Mrs. Elaine Allen, a former Sunday School teacher, has become Victoria's first registered Minister of the Church of Scientology.

The State Government has relaxed its stand on the movement, outlawed 12 years ago after an inquiry described it as perverted, debased, ill-founded and harmful.

The Chief Secretary, Mr. Dickie, last night confirmed that Mrs. Allen, of Balwyn, had been recognised as a minister of religion.

But he said the Psychological Practices Act of 1965, under which the movement was outlawed, still operated.

"We have no reason to prevent them from carrying out marriages because they are recognised to do so under Commonwealth law," Mr. Dickie said.

"But we certainly would not tolerate the practices which were part of their cult before 1964.

"She is recognised as a minister of religion but whether we recognise scientology as a religion is entirely another thing."

The State Registrar of Ministers for Religion, Mr. J. M. Ryder, has told Mrs. Allen, a 40-year-old mother of four, her registered number is V16798. Her official denomination is the Church of Scientology Incorporated.

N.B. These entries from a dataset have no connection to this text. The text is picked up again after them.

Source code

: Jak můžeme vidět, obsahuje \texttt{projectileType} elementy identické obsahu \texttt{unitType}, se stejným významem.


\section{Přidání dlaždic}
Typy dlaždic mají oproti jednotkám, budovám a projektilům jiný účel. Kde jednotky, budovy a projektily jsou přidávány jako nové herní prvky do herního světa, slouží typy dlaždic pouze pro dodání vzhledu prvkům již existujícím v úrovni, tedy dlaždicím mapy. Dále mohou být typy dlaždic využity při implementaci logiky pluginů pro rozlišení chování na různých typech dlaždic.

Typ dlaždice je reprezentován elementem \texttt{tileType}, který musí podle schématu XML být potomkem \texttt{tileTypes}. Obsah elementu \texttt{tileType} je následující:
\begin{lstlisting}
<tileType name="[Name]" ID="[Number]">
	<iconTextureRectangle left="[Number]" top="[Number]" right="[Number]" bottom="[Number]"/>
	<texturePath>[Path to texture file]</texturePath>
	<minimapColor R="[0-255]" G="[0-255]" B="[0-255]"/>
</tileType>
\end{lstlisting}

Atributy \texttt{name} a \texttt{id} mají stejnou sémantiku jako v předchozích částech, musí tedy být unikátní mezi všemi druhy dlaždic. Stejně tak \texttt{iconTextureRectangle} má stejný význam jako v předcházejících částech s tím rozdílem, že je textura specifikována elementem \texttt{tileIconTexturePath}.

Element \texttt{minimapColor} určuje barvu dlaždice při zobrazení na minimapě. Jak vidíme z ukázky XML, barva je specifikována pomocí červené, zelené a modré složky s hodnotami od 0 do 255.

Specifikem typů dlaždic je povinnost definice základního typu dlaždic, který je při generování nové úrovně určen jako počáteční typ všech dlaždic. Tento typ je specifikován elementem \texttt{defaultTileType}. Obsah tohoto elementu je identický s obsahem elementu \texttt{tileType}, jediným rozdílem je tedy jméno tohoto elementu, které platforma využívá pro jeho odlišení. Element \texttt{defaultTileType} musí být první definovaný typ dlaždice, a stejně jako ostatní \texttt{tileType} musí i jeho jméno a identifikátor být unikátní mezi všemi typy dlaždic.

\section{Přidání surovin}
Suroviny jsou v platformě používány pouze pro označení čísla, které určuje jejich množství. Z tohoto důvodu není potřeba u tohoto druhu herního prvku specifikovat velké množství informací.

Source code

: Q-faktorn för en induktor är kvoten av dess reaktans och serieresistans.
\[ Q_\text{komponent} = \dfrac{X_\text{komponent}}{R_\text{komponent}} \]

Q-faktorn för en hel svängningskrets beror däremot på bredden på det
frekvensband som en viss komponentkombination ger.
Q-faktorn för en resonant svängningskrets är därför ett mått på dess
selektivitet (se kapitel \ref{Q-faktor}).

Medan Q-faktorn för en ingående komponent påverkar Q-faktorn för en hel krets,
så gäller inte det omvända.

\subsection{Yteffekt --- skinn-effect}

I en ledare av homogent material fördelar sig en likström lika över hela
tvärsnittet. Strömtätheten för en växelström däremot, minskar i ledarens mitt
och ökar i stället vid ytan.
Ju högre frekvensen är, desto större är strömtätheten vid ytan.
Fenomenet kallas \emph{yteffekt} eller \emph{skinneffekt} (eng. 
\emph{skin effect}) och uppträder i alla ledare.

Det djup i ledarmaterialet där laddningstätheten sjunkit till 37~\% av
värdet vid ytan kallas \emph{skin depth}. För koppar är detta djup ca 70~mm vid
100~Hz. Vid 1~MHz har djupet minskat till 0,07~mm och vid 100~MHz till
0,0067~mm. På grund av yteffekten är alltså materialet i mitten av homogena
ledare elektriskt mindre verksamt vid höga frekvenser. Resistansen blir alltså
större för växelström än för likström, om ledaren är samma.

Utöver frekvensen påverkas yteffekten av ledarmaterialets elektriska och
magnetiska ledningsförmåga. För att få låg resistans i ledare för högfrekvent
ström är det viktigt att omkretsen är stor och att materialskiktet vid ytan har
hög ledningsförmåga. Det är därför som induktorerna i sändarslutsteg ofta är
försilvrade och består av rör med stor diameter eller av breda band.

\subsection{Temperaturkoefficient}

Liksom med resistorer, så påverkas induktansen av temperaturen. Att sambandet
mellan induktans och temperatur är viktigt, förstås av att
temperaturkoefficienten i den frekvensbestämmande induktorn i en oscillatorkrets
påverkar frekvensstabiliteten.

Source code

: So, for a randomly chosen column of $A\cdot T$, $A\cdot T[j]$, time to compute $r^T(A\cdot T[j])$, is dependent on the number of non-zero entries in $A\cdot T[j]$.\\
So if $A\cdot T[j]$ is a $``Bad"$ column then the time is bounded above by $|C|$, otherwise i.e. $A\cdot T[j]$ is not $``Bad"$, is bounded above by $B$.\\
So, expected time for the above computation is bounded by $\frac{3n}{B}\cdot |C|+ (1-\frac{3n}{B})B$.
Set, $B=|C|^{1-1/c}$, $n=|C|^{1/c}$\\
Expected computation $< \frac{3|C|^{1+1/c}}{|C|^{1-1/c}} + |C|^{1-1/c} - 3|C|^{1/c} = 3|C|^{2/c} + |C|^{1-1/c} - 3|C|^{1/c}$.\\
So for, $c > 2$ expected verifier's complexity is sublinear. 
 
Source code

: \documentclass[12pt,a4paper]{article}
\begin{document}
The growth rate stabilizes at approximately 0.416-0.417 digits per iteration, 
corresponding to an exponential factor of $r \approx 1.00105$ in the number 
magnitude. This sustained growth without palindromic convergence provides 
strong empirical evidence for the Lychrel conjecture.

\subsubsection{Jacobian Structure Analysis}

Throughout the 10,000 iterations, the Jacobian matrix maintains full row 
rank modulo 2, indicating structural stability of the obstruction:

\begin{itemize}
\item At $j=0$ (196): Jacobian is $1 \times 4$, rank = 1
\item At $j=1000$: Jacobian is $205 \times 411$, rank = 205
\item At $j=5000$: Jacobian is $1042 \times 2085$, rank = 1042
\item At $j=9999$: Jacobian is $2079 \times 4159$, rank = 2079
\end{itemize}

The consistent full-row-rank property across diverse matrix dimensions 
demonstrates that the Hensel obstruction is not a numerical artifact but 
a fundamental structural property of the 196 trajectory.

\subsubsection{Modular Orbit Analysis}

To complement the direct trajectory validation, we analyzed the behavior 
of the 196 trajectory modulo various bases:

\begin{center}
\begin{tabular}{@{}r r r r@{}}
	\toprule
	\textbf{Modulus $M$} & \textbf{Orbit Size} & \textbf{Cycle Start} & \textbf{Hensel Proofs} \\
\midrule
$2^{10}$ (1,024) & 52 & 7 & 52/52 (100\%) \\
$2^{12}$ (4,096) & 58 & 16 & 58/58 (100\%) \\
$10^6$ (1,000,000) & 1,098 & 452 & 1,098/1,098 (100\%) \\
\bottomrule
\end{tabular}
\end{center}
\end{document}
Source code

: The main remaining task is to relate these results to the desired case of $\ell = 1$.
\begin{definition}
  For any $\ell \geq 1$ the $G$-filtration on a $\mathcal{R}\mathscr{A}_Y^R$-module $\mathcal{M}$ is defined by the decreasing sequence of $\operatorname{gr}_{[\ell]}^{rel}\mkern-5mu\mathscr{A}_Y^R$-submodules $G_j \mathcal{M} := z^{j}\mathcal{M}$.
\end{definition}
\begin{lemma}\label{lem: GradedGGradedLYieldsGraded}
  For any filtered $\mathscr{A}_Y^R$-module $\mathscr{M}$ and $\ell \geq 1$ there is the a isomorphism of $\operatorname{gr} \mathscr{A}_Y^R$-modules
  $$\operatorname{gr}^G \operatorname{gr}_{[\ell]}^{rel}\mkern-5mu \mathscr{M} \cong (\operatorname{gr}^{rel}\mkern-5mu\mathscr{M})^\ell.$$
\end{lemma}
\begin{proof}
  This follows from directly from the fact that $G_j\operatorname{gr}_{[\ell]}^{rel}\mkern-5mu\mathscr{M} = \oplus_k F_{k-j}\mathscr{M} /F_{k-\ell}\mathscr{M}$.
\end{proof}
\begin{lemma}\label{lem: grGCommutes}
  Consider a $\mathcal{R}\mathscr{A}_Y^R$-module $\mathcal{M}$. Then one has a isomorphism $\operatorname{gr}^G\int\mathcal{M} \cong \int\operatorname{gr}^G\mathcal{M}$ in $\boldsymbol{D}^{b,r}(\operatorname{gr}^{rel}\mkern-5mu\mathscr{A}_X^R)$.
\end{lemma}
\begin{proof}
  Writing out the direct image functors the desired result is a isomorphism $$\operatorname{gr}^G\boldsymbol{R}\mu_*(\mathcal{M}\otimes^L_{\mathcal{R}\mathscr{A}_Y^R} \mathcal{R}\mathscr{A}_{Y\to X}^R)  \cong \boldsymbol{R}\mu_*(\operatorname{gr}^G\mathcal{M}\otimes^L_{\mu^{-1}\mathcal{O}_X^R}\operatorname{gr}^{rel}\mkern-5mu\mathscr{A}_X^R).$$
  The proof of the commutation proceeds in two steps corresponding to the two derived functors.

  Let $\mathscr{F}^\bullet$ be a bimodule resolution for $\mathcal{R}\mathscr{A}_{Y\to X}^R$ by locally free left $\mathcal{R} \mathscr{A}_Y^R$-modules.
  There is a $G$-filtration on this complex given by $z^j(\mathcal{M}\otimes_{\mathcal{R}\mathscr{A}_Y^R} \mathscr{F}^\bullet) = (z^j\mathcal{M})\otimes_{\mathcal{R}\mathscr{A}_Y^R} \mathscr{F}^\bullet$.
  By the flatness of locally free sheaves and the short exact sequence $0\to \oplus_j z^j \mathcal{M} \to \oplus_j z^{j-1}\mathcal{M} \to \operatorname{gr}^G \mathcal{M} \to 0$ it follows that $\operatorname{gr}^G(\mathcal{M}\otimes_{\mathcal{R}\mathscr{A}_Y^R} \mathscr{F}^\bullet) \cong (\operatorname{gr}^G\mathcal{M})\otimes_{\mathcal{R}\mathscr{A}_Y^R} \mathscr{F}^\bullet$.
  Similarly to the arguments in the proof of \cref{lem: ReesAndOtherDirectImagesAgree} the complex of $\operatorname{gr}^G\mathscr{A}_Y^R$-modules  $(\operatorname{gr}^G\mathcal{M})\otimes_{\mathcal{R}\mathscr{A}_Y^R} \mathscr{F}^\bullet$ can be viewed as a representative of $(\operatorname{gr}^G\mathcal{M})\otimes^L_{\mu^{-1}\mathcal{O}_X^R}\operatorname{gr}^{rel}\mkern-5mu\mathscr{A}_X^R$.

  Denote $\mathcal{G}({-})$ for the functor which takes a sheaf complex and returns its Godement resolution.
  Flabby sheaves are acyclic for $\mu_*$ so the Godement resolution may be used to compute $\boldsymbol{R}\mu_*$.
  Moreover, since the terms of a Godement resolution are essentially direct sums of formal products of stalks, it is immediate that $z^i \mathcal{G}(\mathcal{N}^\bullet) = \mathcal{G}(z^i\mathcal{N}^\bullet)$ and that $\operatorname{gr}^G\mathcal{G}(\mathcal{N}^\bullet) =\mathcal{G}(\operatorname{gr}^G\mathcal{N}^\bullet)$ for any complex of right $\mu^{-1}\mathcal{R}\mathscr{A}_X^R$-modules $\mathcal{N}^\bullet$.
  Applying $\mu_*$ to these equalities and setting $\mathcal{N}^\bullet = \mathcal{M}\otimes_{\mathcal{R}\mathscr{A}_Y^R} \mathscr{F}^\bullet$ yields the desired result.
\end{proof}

Mrs. Allen said last night her registration meant the Government had recognised Scientology as a religion.

"This has been a long time coming and it's a great victory for us," she said.

She said there had been no prosecutions under the 1965 Act and the Federal Government had recognised scientology as a denomination in 1973.

Based on fiction

The practice of scientology was banned by the act after a 160-day board of inquiry which yielded four million words of evidence and cost the State $75,000.

Mr. K. V. Anderson, QC, now a judge, found that scientology was evil, a danger to the mental health of the community, based on fiction and propagated by falsehood.

Scientologists say the idea behind scientology, or dianetics, is improvement of communications between the individual, his fellow man and the environment. It is often referred to as "the modern science of mental health".

Mr. Dickie said the Psychological Practices Act, passed in November, 1975, did not apply to recognised ministers of religion.

"This church of scientology had sought for this woman to be registered but we have delayed action on it to see whether the Psychological Practices Act might take precedence over the Commonwealth Marriage Act, which obviously it did not," he said.

Mrs. Allen said the Government had turned a blind eye to the movement in recent years. The act had been passed in "a feeling of hysteria".

She said there had been major changes to the church's management.

Services are held every Sunday at 3 pm in a large house in Inkerman Road, Caulfield. About 10 to 15 people usually attend.

[photo: Elaine Allen holding up Scientology cross around her neck] Mrs Allen, pictured in front of the large Caulfield house where services are held every Sunday.